Cadbury se llevó dos dedos a la boca para emitir un silbido tan agudo que hizo estremecerse a Lugavoy. En respuesta, la docena de hombres que esperaban en la colina salieron en tres grupos de cuatro hombres, y se desplegaron.
—Un grupo con muy mala pinta —comentó Lugavoy—. Pero se ve que saben lo que hacen.
El despliegue que tan admirable le parecía había sido dirigido por Kleist. Aquellos tipos de aspecto malvado que él mandaba eran cleptos, y eran bastante menos peligrosos de lo que parecían. Cadbury los había contratado a toda prisa porque muchos de sus matones de costumbre estaban fuera de combate a causa de la diarrea tifoidea, que de hecho era de la misma clase que la que estaba sufriendo Trevor Kovtun, y cuyo origen era también el mismo: una bomba que surtía agua en el centro del Leeds Español. El aumento del número de gente que se refugiaba allí por los rumores de guerra con los redentores ya se estaba cobrando su precio. Era todo muy insatisfactorio, pero los cleptos parecían adecuados para la empresa, y estaba claro que habían luchado contra los redentores y seguían vivos, lo cual no era mala recomendación.
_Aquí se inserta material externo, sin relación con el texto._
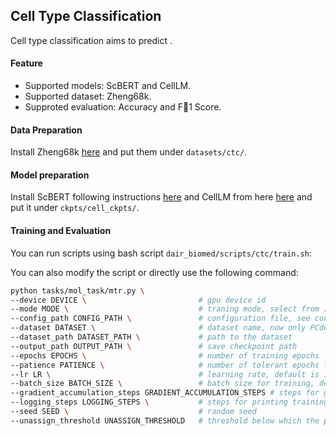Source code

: ##  Cell Type Classification
Cell type classification aims to predict .  

#### Feature

- Supported models: ScBERT and CellLM. 
- Supported dataset: Zheng68k.
- Supproted evaluation: Accuracy and F1 Score.

#### Data Preparation

Install Zheng68k [here]() and put them under `datasets/ctc/`.

#### Model preparation
Install ScBERT following instructions [here](https://github.com/TencentAILabHealthcare/scBERT) and CellLM from here [here]() and put it under `ckpts/cell_ckpts/`. 

#### Training and Evaluation

You can run scripts using bash script `dair_biomed/scripts/ctc/train.sh`:

You can also modify the script or directly use the following command:

```bash
python tasks/mol_task/mtr.py \
--device DEVICE \                         # gpu device id
--mode MODE \                             # traning mode, select from [train, zero_shot]
--config_path CONFIG_PATH \               # configuration file, see configs/mtr/ for more details
--dataset DATASET \                       # dataset name, now only PCdes is available
--dataset_path DATASET_PATH \             # path to the dataset
--output_path OUTPUT_PATH \               # save checkpoint path
--epochs EPOCHS \                         # number of training epochs
--patience PATIENCE \                     # number of tolerant epochs for early-stopping
--lr LR \                                 # learning rate, default is 1e-4
--batch_size BATCH_SIZE \                 # batch size for training, default is 3
--gradient_accumulation_steps GRADIENT_ACCUMULATION_STEPS # steps for gradient accumulation
--logging_steps LOGGING_STEPS \           # steps for printing training information
--seed SEED \                             # random seed
--unassign_threshold UNASSIGN_THRESHOLD   # threshold below which the predicted value is not assigned  a label
```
Sobre Kleist no sabía nada: no era clepto, pero parecía gozar de la confianza del jefe de la banda al que, por alguna razón, llamaban Colilla. De hecho, Kleist estaba principalmente al cargo, pero se pensaba que era mejor que no vieran que el jefe era un niño.
En su camino de vuelta tuvieron que pasar junto a Kevin Meatyard.
—¿Podemos llevarlo con nosotros? —preguntó Lugavoy.
—No hay bastantes caballos. Además, no me gusta la pinta que tiene. —Cadbury hizo un gesto a Kleist, que era el más cercano—: ¿Cómo os llamáis, hijo?
—Kleist.
—Dadle algo de comer…, suficiente para cuatro días, no más.
Kevin ya había escondido las raciones que le habían dado los dos Trevor.
Kleist se acercó despacio a Kevin: tampoco a él le gustó su aspecto.
—¿Todo bien? —le dijo a Kevin, mientras se bajaba del caballo y empezaba a revolver en la alforja de la comida para ver qué era lo menos apetecible, y por tanto lo mejor para desprenderse de ello: el pan y los trozos de queso más duros.
—¿Tabaco? —preguntó Meatyard.
—No.
Kleist colocó en un trozo de tela lo que solo podía describirse como un cálculo muy poco generoso de lo que comía una persona en cuatro días.
—¿De dónde sois? —preguntó Kleist.
—Eso no os importa un carajo.
Kleist no se inmutó. Se levantó, miró a Meatyard, y entonces echó arena con el pie sobre la comida que acababa de colocar en la tela. Nadie dijo nada. Kleist se subió al caballo y partió para dar alcance a los demás.